§ **Record set**
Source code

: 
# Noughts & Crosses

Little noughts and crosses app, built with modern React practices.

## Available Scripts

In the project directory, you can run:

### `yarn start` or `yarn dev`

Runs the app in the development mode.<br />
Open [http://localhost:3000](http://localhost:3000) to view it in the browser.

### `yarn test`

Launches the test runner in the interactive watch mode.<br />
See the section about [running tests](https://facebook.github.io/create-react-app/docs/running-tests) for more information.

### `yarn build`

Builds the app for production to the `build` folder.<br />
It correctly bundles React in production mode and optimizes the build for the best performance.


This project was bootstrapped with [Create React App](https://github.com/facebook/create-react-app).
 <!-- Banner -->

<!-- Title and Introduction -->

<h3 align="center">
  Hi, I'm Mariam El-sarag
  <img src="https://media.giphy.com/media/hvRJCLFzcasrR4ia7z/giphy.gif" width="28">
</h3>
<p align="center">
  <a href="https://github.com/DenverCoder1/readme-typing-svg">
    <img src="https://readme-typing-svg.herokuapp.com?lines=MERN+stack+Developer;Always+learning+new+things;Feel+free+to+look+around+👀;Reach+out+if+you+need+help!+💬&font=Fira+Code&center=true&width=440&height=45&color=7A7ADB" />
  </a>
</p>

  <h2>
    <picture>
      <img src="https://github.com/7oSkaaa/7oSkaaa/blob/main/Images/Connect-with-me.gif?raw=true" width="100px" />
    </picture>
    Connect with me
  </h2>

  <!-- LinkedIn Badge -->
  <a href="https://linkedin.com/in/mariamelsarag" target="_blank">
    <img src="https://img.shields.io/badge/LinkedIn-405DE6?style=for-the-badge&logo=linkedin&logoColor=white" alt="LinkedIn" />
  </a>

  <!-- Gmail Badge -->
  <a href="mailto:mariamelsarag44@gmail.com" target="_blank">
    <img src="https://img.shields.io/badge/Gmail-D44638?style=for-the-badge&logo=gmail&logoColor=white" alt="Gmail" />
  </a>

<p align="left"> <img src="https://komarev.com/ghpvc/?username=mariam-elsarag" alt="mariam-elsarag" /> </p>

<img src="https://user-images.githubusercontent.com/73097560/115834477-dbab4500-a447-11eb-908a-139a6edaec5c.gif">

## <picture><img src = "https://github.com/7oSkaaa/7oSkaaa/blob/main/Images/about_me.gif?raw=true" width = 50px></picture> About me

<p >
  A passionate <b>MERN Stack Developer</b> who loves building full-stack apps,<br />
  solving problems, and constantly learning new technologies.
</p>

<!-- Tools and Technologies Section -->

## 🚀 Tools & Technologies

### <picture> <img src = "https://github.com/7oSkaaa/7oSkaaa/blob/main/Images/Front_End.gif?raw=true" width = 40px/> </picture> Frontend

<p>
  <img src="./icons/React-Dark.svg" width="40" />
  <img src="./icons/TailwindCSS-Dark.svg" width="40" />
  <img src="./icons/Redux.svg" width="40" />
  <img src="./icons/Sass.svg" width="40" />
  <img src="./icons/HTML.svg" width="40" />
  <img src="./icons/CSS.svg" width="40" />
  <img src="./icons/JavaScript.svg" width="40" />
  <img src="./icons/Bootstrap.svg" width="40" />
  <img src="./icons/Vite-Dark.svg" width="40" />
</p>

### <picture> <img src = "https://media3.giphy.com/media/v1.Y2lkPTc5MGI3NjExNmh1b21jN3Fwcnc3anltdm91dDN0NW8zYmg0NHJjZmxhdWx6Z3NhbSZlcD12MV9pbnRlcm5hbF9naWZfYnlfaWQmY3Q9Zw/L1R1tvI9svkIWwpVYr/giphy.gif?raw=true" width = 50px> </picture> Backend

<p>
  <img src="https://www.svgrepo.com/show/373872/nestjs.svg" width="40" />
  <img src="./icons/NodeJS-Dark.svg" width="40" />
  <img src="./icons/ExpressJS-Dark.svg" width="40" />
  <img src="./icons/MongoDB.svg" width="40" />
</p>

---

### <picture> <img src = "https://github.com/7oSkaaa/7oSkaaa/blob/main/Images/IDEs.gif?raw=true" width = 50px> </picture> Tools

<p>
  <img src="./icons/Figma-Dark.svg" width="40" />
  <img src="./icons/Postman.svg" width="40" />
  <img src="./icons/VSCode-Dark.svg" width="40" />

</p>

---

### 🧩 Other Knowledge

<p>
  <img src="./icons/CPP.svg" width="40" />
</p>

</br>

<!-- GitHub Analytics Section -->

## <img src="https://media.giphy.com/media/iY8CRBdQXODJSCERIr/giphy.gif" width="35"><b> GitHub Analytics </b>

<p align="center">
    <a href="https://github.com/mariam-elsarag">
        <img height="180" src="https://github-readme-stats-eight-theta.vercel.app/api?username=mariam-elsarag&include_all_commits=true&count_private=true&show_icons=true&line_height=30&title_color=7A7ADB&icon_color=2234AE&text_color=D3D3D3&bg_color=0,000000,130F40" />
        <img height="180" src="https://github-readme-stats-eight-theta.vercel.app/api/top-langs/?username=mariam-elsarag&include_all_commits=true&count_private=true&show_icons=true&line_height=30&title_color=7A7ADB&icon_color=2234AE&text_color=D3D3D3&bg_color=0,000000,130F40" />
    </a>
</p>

§ **What the task asks**
Would you write out the data exactly as it reads?

§ **Answer section**
Source code

: 
# Noughts & Crosses

Little noughts and crosses app, built with modern React practices.

## Available Scripts

In the project directory, you can run:

### `yarn start` or `yarn dev`

Runs the app in the development mode.<br />
Open [http://localhost:3000](http://localhost:3000) to view it in the browser.

### `yarn test`

Launches the test runner in the interactive watch mode.<br />
See the section about [running tests](https://facebook.github.io/create-react-app/docs/running-tests) for more information.

### `yarn build`

Builds the app for production to the `build` folder.<br />
It correctly bundles React in production mode and optimizes the build for the best performance.


This project was bootstrapped with [Create React App](https://github.com/facebook/create-react-app).
 <!-- Banner -->

<!-- Title and Introduction -->

<h3 align="center">
  Hi, I'm Mariam El-sarag
  <img src="https://media.giphy.com/media/hvRJCLFzcasrR4ia7z/giphy.gif" width="28">
</h3>
<p align="center">
  <a href="https://github.com/DenverCoder1/readme-typing-svg">
    <img src="https://readme-typing-svg.herokuapp.com?lines=MERN+stack+Developer;Always+learning+new+things;Feel+free+to+look+around+👀;Reach+out+if+you+need+help!+💬&font=Fira+Code&center=true&width=440&height=45&color=7A7ADB" />
  </a>
</p>

  <h2>
    <picture>
      <img src="https://github.com/7oSkaaa/7oSkaaa/blob/main/Images/Connect-with-me.gif?raw=true" width="100px" />
    </picture>
    Connect with me
  </h2>

  <!-- LinkedIn Badge -->
  <a href="https://linkedin.com/in/mariamelsarag" target="_blank">
    <img src="https://img.shields.io/badge/LinkedIn-405DE6?style=for-the-badge&logo=linkedin&logoColor=white" alt="LinkedIn" />
  </a>

  <!-- Gmail Badge -->
  <a href="mailto:mariamelsarag44@gmail.com" target="_blank">
    <img src="https://img.shields.io/badge/Gmail-D44638?style=for-the-badge&logo=gmail&logoColor=white" alt="Gmail" />
  </a>

<p align="left"> <img src="https://komarev.com/ghpvc/?username=mariam-elsarag" alt="mariam-elsarag" /> </p>

<img src="https://user-images.githubusercontent.com/73097560/115834477-dbab4500-a447-11eb-908a-139a6edaec5c.gif">

## <picture><img src = "https://github.com/7oSkaaa/7oSkaaa/blob/main/Images/about_me.gif?raw=true" width = 50px></picture> About me

<p >
  A passionate <b>MERN Stack Developer</b> who loves building full-stack apps,<br />
  solving problems, and constantly learning new technologies.
</p>

<!-- Tools and Technologies Section -->

## 🚀 Tools & Technologies

### <picture> <img src = "https://github.com/7oSkaaa/7oSkaaa/blob/main/Images/Front_End.gif?raw=true" width = 40px/> </picture> Frontend

<p>
  <img src="./icons/React-Dark.svg" width="40" />
  <img src="./icons/TailwindCSS-Dark.svg" width="40" />
  <img src="./icons/Redux.svg" width="40" />
  <img src="./icons/Sass.svg" width="40" />
  <img src="./icons/HTML.svg" width="40" />
  <img src="./icons/CSS.svg" width="40" />
  <img src="./icons/JavaScript.svg" width="40" />
  <img src="./icons/Bootstrap.svg" width="40" />
  <img src="./icons/Vite-Dark.svg" width="40" />
</p>

### <picture> <img src = "https://media3.giphy.com/media/v1.Y2lkPTc5MGI3NjExNmh1b21jN3Fwcnc3anltdm91dDN0NW8zYmg0NHJjZmxhdWx6Z3NhbSZlcD12MV9pbnRlcm5hbF9naWZfYnlfaWQmY3Q9Zw/L1R1tvI9svkIWwpVYr/giphy.gif?raw=true" width = 50px> </picture> Backend

<p>
  <img src="https://www.svgrepo.com/show/373872/nestjs.svg" width="40" />
  <img src="./icons/NodeJS-Dark.svg" width="40" />
  <img src="./icons/ExpressJS-Dark.svg" width="40" />
  <img src="./icons/MongoDB.svg" width="40" />
</p>

---

### <picture> <img src = "https://github.com/7oSkaaa/7oSkaaa/blob/main/Images/IDEs.gif?raw=true" width = 50px> </picture> Tools

<p>
  <img src="./icons/Figma-Dark.svg" width="40" />
  <img src="./icons/Postman.svg" width="40" />
  <img src="./icons/VSCode-Dark.svg" width="40" />

</p>

---

### 🧩 Other Knowledge

<p>
  <img src="./icons/CPP.svg" width="40" />
</p>

</br>

<!-- GitHub Analytics Section -->

## <img src="https://media.giphy.com/media/iY8CRBdQXODJSCERIr/giphy.gif" width="35"><b> GitHub Analytics </b>

<p align="center">
    <a href="https://github.com/mariam-elsarag">
        <img height="180" src="https://github-readme-stats-eight-theta.vercel.app/api?username=mariam-elsarag&include_all_commits=true&count_private=true&show_icons=true&line_height=30&title_color=7A7ADB&icon_color=2234AE&text_color=D3D3D3&bg_color=0,000000,130F40" />
        <img height="180" src="https://github-readme-stats-eight-theta.vercel.app/api/top-langs/?username=mariam-elsarag&include_all_commits=true&count_private=true&show_icons=true&line_height=30&title_color=7A7ADB&icon_color=2234AE&text_color=D3D3D3&bg_color=0,000000,130F40" />
    </a>
</p>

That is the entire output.